The required output is the line containing "기말고사를 통과하고 싶다면" followed by every later line through the end of the data, all reproduced exactly.

** Data to examine follows **

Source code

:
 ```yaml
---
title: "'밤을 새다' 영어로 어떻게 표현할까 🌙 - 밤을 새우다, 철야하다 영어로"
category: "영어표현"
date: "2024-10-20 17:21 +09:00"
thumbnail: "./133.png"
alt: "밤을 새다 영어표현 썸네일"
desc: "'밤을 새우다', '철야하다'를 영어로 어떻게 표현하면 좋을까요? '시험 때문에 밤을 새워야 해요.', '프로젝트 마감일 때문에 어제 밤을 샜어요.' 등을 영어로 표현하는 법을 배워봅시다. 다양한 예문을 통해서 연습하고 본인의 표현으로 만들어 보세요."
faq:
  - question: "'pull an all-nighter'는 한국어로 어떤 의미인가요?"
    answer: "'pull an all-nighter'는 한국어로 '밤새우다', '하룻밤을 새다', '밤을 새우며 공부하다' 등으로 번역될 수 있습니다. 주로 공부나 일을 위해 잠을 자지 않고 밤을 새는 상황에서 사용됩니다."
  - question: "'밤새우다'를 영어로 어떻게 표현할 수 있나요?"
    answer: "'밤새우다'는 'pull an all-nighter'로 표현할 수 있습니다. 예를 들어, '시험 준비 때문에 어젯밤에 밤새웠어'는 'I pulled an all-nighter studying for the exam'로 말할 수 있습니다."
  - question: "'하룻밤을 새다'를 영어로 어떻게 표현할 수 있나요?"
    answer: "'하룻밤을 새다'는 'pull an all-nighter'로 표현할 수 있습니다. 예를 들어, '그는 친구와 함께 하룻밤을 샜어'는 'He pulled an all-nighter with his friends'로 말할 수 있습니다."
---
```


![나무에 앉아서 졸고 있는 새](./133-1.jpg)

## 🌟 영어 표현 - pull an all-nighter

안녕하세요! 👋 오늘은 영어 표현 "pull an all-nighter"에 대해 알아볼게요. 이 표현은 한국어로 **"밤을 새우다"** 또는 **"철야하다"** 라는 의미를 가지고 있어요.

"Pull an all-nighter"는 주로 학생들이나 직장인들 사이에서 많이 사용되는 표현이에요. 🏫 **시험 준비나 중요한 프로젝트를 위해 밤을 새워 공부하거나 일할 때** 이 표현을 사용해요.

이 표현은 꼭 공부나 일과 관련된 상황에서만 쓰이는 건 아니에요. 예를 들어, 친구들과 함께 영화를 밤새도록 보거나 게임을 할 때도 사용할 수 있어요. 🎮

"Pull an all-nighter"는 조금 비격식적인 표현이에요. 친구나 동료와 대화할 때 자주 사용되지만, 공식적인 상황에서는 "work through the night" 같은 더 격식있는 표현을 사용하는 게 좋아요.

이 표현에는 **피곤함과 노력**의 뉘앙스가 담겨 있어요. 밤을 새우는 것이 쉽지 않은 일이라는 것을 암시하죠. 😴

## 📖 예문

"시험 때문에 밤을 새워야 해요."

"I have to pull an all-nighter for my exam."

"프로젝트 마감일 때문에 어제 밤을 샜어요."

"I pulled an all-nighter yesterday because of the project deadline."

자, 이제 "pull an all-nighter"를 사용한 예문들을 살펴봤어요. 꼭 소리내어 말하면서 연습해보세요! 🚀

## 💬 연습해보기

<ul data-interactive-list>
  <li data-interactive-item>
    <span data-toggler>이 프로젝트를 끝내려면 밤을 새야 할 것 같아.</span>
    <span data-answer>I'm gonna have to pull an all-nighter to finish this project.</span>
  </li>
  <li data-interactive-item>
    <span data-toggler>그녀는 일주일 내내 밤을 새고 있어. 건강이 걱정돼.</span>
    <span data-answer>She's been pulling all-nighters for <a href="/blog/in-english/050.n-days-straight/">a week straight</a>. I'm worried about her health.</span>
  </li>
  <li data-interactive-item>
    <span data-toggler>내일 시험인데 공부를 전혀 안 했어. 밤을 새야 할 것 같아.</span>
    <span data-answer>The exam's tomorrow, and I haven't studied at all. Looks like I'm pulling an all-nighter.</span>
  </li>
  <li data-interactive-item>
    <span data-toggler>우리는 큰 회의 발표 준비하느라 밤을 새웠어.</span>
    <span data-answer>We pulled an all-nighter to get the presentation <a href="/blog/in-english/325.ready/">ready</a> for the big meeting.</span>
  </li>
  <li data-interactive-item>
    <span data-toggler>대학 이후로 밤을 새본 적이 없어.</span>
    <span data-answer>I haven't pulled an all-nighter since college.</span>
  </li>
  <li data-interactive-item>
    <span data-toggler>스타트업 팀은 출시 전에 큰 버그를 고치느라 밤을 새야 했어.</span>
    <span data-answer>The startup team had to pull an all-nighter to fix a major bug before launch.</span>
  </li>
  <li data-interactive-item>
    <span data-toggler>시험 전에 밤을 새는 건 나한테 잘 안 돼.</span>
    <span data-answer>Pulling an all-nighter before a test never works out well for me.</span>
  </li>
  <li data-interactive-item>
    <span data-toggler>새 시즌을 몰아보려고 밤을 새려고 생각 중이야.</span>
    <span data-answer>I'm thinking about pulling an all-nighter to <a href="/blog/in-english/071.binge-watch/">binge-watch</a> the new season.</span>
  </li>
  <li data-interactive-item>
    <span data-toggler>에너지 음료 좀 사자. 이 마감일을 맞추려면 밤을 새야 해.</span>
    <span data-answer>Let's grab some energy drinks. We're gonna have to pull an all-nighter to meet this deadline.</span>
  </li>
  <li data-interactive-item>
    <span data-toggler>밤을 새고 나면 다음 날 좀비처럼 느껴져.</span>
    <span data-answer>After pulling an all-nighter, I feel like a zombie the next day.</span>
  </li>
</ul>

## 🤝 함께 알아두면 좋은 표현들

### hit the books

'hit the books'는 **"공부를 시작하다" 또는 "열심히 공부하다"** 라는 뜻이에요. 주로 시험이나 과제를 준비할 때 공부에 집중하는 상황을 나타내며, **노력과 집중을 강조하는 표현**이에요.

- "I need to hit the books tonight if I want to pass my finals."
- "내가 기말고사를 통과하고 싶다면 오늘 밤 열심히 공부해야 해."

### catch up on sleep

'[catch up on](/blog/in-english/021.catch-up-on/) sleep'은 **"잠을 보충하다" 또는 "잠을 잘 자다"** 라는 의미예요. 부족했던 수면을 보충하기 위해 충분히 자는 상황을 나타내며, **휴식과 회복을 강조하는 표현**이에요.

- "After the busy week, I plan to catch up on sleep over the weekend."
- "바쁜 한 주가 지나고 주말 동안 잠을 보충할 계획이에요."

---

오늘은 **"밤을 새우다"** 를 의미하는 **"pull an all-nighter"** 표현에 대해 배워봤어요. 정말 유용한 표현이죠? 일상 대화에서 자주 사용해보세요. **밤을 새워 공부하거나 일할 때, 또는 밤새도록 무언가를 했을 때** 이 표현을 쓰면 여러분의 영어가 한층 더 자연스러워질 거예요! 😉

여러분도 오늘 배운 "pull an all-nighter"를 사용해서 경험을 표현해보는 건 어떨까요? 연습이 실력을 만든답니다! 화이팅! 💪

** End of Data to examine **

__Exercise solution__.
- "내가 기말고사를 통과하고 싶다면 오늘 밤 열심히 공부해야 해."

### catch up on sleep

'[catch up on](/blog/in-english/021.catch-up-on/) sleep'은 **"잠을 보충하다" 또는 "잠을 잘 자다"** 라는 의미예요. 부족했던 수면을 보충하기 위해 충분히 자는 상황을 나타내며, **휴식과 회복을 강조하는 표현**이에요.

- "After the busy week, I plan to catch up on sleep over the weekend."
- "바쁜 한 주가 지나고 주말 동안 잠을 보충할 계획이에요."

---

오늘은 **"밤을 새우다"** 를 의미하는 **"pull an all-nighter"** 표현에 대해 배워봤어요. 정말 유용한 표현이죠? 일상 대화에서 자주 사용해보세요. **밤을 새워 공부하거나 일할 때, 또는 밤새도록 무언가를 했을 때** 이 표현을 쓰면 여러분의 영어가 한층 더 자연스러워질 거예요! 😉

여러분도 오늘 배운 "pull an all-nighter"를 사용해서 경험을 표현해보는 건 어떨까요? 연습이 실력을 만든답니다! 화이팅! 💪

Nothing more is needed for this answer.